Modern electric power systems are exceptionally complex human-engineered systems, constantly evolving in scale and complexity. Ensuring the smooth flow of electricity to consumers remains paramount. To achieve this, the power system must maintain a state of continuous stability. This dissertation explores the intricate dynamics of power system stability, focusing primarily on two crucial aspects: frequency stability and voltage stability. The work introduces innovative control methods to keep the power grid steady, guaranteeing users a continuous supply of dependable electricity. A disturbance in a power system causes the frequency to deviate from its nominal value. The load and generation of the system are strategically adjusted to restore the synchronous frequency. This work introduces a novel shrinking-horizon Model Predictive Control (MPC) technique, which employs a centralized controller for managing the load frequency of a single-area power system and distributed controllers for multi-area systems.
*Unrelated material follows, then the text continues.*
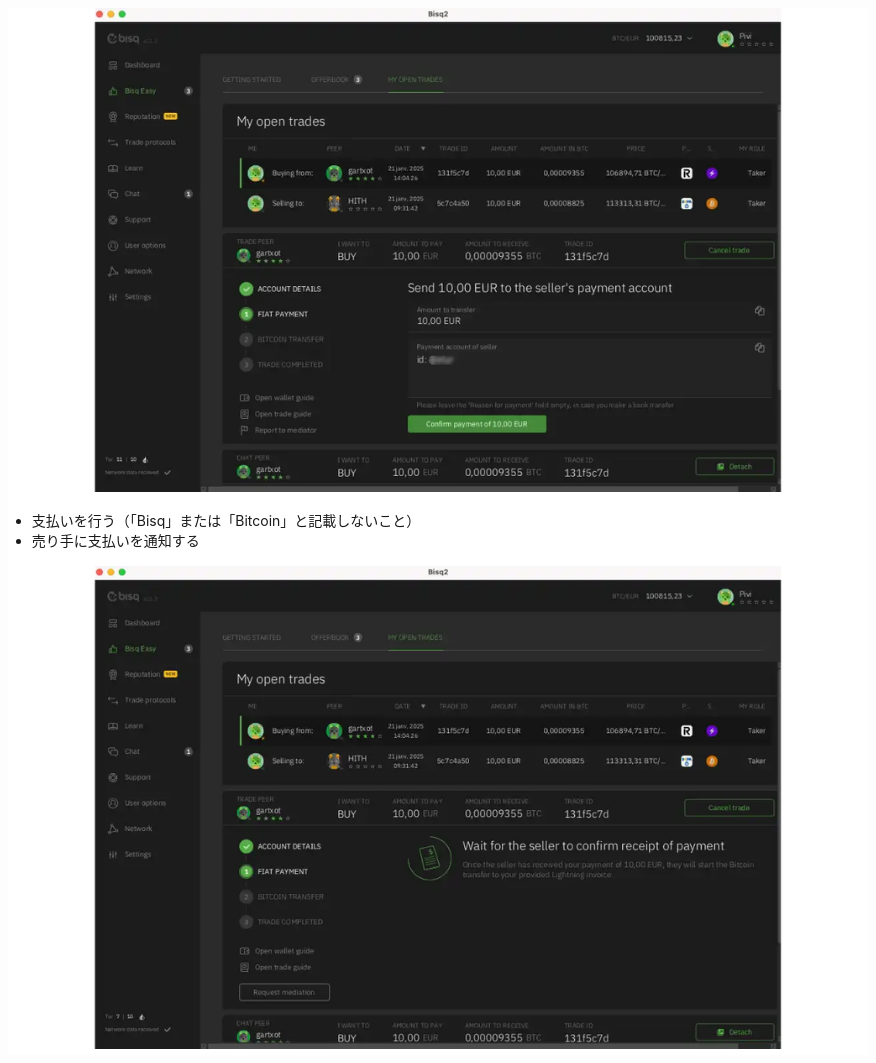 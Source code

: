 ![Détails coordonnées bancaires](assets/fr/17.webp)


- 支払いを行う（「Bisq」または「Bitcoin」と記載しないこと）
- 売り手に支払いを通知する

![Notification paiement](assets/fr/18.webp)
In contrast to existing approaches that use an approximate first-order transfer function model, this work presents a structure-preserving linear state-space model for power systems. In this work, a novel MPC based Stochastic Load Frequency Control (SLFC) technique is proposed, that enables high amounts of RESs to be integrated while maintaining reliable and stable operation. A structure-preserving linear state-space model for power systems is derived which more precisely represents a practical power system behaviour. To model the stochastic nature of RES power outputs, frequency deviation is added as a chance constraint in the optimization problem, transforming it into a chance-constrained optimization problem. Voltage instability in power systems arises due to the shortage of reactive power and may cause abnormally low bus voltages, leading to a partial or complete blackout. In this dissertation, a novel receding-horizon MPC-based voltage controller is proposed, which maintains the voltage stability of a power system by optimally controlling generator reactive power and SVC output. For this, a sensitivity-based analysis is performed to design a state-space model of the power system. The voltage control is done step-wise, and the optimal control action in each step is calculated by minimizing a cost function subject to a set of relevant constraints. The performance of the proposed controller is evaluated on the standard IEEE 9, 39 and 118 bus test systems to prove the efficacy of the proposed control techniques under different operating conditions and in the presence of different contingencies.